■ What you have to do ■
Leave the pictures behind and repeat all the entries exactly.
*** Opening Information ***
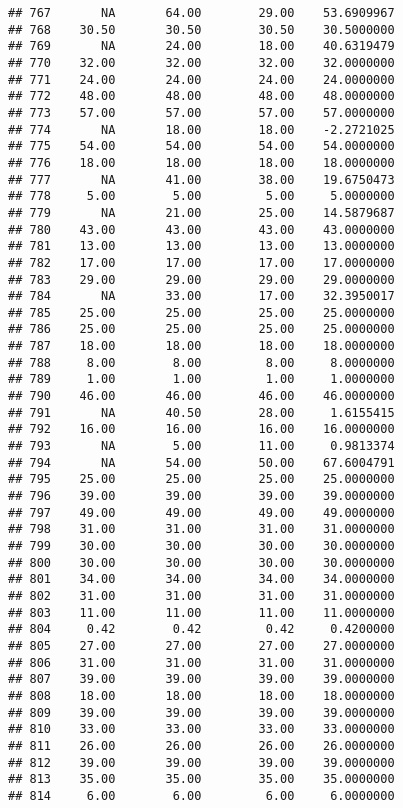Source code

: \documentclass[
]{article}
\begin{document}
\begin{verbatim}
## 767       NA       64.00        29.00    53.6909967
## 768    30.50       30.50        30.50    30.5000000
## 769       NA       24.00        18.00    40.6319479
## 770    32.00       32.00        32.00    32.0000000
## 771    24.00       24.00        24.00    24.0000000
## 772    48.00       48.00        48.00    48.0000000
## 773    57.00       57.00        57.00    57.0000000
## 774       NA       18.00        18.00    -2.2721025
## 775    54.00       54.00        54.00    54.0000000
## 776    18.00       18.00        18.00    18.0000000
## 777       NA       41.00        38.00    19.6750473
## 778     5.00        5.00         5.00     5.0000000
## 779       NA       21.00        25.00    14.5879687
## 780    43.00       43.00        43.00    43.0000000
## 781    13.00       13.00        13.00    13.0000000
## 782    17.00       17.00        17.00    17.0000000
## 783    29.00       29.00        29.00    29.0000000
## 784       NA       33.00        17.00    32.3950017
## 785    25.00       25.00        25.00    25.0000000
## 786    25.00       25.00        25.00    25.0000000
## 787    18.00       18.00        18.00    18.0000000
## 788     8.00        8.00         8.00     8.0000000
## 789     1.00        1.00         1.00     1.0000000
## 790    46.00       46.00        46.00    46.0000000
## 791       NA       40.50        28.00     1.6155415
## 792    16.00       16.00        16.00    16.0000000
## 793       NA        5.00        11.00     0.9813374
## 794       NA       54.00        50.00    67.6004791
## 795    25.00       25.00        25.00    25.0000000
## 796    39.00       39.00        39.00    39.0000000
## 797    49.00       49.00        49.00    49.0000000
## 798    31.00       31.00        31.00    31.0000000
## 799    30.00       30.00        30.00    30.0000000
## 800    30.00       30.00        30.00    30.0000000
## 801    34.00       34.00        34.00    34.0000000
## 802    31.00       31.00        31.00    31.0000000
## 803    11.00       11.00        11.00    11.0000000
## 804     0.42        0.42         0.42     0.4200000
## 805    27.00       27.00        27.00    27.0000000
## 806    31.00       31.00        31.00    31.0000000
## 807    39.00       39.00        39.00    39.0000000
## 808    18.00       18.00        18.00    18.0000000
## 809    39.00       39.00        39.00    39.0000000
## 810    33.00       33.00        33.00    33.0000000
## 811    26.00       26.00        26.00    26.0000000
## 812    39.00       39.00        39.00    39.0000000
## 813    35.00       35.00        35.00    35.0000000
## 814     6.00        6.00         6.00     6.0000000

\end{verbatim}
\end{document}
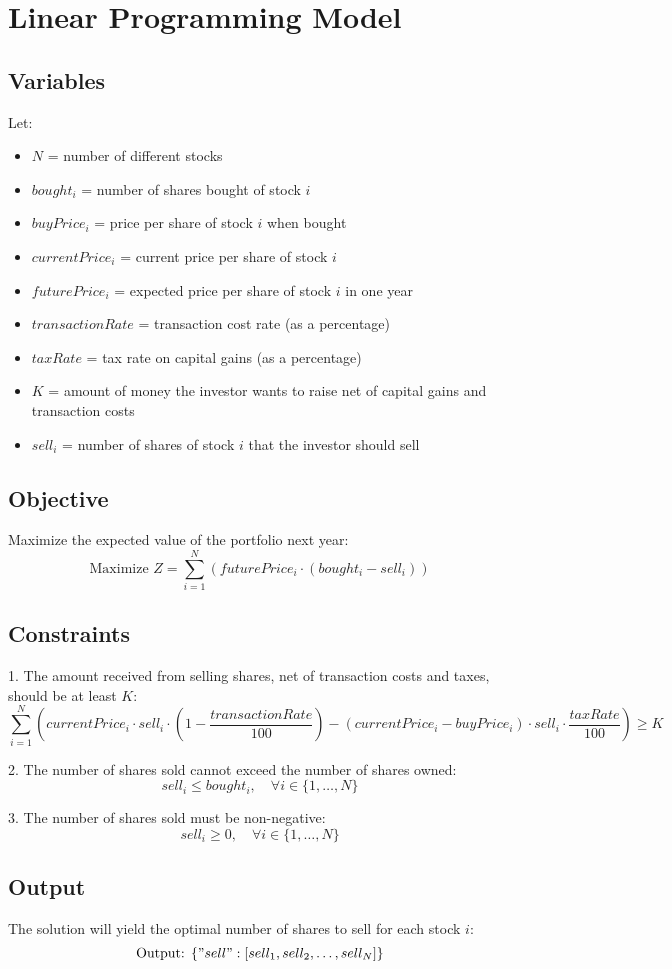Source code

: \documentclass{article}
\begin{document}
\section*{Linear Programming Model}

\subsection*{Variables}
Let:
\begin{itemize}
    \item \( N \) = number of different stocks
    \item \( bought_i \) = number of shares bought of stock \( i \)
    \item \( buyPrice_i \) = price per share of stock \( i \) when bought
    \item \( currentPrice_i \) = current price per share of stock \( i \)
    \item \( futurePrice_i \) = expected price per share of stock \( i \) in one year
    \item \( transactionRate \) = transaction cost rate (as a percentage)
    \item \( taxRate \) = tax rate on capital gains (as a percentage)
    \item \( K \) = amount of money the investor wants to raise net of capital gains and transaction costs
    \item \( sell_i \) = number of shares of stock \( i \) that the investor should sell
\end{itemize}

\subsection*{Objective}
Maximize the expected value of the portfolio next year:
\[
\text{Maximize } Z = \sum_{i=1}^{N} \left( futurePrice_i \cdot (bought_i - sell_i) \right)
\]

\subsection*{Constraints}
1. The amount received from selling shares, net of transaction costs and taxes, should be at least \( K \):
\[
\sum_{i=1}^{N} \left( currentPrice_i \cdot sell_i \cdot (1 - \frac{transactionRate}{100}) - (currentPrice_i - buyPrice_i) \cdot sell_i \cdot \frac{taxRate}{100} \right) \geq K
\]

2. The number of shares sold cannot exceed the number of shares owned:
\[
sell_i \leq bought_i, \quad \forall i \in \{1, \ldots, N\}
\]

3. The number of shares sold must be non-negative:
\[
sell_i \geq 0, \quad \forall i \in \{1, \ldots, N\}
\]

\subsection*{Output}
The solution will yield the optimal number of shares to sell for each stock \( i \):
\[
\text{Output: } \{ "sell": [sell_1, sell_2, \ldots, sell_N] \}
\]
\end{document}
*** Closing Information ***
■ Task output ■
Source code

: \documentclass[
]{article}
\begin{document}
\begin{verbatim}
## 767       NA       64.00        29.00    53.6909967
## 768    30.50       30.50        30.50    30.5000000
## 769       NA       24.00        18.00    40.6319479
## 770    32.00       32.00        32.00    32.0000000
## 771    24.00       24.00        24.00    24.0000000
## 772    48.00       48.00        48.00    48.0000000
## 773    57.00       57.00        57.00    57.0000000
## 774       NA       18.00        18.00    -2.2721025
## 775    54.00       54.00        54.00    54.0000000
## 776    18.00       18.00        18.00    18.0000000
## 777       NA       41.00        38.00    19.6750473
## 778     5.00        5.00         5.00     5.0000000
## 779       NA       21.00        25.00    14.5879687
## 780    43.00       43.00        43.00    43.0000000
## 781    13.00       13.00        13.00    13.0000000
## 782    17.00       17.00        17.00    17.0000000
## 783    29.00       29.00        29.00    29.0000000
## 784       NA       33.00        17.00    32.3950017
## 785    25.00       25.00        25.00    25.0000000
## 786    25.00       25.00        25.00    25.0000000
## 787    18.00       18.00        18.00    18.0000000
## 788     8.00        8.00         8.00     8.0000000
## 789     1.00        1.00         1.00     1.0000000
## 790    46.00       46.00        46.00    46.0000000
## 791       NA       40.50        28.00     1.6155415
## 792    16.00       16.00        16.00    16.0000000
## 793       NA        5.00        11.00     0.9813374
## 794       NA       54.00        50.00    67.6004791
## 795    25.00       25.00        25.00    25.0000000
## 796    39.00       39.00        39.00    39.0000000
## 797    49.00       49.00        49.00    49.0000000
## 798    31.00       31.00        31.00    31.0000000
## 799    30.00       30.00        30.00    30.0000000
## 800    30.00       30.00        30.00    30.0000000
## 801    34.00       34.00        34.00    34.0000000
## 802    31.00       31.00        31.00    31.0000000
## 803    11.00       11.00        11.00    11.0000000
## 804     0.42        0.42         0.42     0.4200000
## 805    27.00       27.00        27.00    27.0000000
## 806    31.00       31.00        31.00    31.0000000
## 807    39.00       39.00        39.00    39.0000000
## 808    18.00       18.00        18.00    18.0000000
## 809    39.00       39.00        39.00    39.0000000
## 810    33.00       33.00        33.00    33.0000000
## 811    26.00       26.00        26.00    26.0000000
## 812    39.00       39.00        39.00    39.0000000
## 813    35.00       35.00        35.00    35.0000000
## 814     6.00        6.00         6.00     6.0000000

\end{verbatim}
\end{document}
Source code

: \documentclass{article}
\begin{document}
\section*{Linear Programming Model}

\subsection*{Variables}
Let:
\begin{itemize}
    \item \( N \) = number of different stocks
    \item \( bought_i \) = number of shares bought of stock \( i \)
    \item \( buyPrice_i \) = price per share of stock \( i \) when bought
    \item \( currentPrice_i \) = current price per share of stock \( i \)
    \item \( futurePrice_i \) = expected price per share of stock \( i \) in one year
    \item \( transactionRate \) = transaction cost rate (as a percentage)
    \item \( taxRate \) = tax rate on capital gains (as a percentage)
    \item \( K \) = amount of money the investor wants to raise net of capital gains and transaction costs
    \item \( sell_i \) = number of shares of stock \( i \) that the investor should sell
\end{itemize}

\subsection*{Objective}
Maximize the expected value of the portfolio next year:
\[
\text{Maximize } Z = \sum_{i=1}^{N} \left( futurePrice_i \cdot (bought_i - sell_i) \right)
\]

\subsection*{Constraints}
1. The amount received from selling shares, net of transaction costs and taxes, should be at least \( K \):
\[
\sum_{i=1}^{N} \left( currentPrice_i \cdot sell_i \cdot (1 - \frac{transactionRate}{100}) - (currentPrice_i - buyPrice_i) \cdot sell_i \cdot \frac{taxRate}{100} \right) \geq K
\]

2. The number of shares sold cannot exceed the number of shares owned:
\[
sell_i \leq bought_i, \quad \forall i \in \{1, \ldots, N\}
\]

3. The number of shares sold must be non-negative:
\[
sell_i \geq 0, \quad \forall i \in \{1, \ldots, N\}
\]

\subsection*{Output}
The solution will yield the optimal number of shares to sell for each stock \( i \):
\[
\text{Output: } \{ "sell": [sell_1, sell_2, \ldots, sell_N] \}
\]
\end{document}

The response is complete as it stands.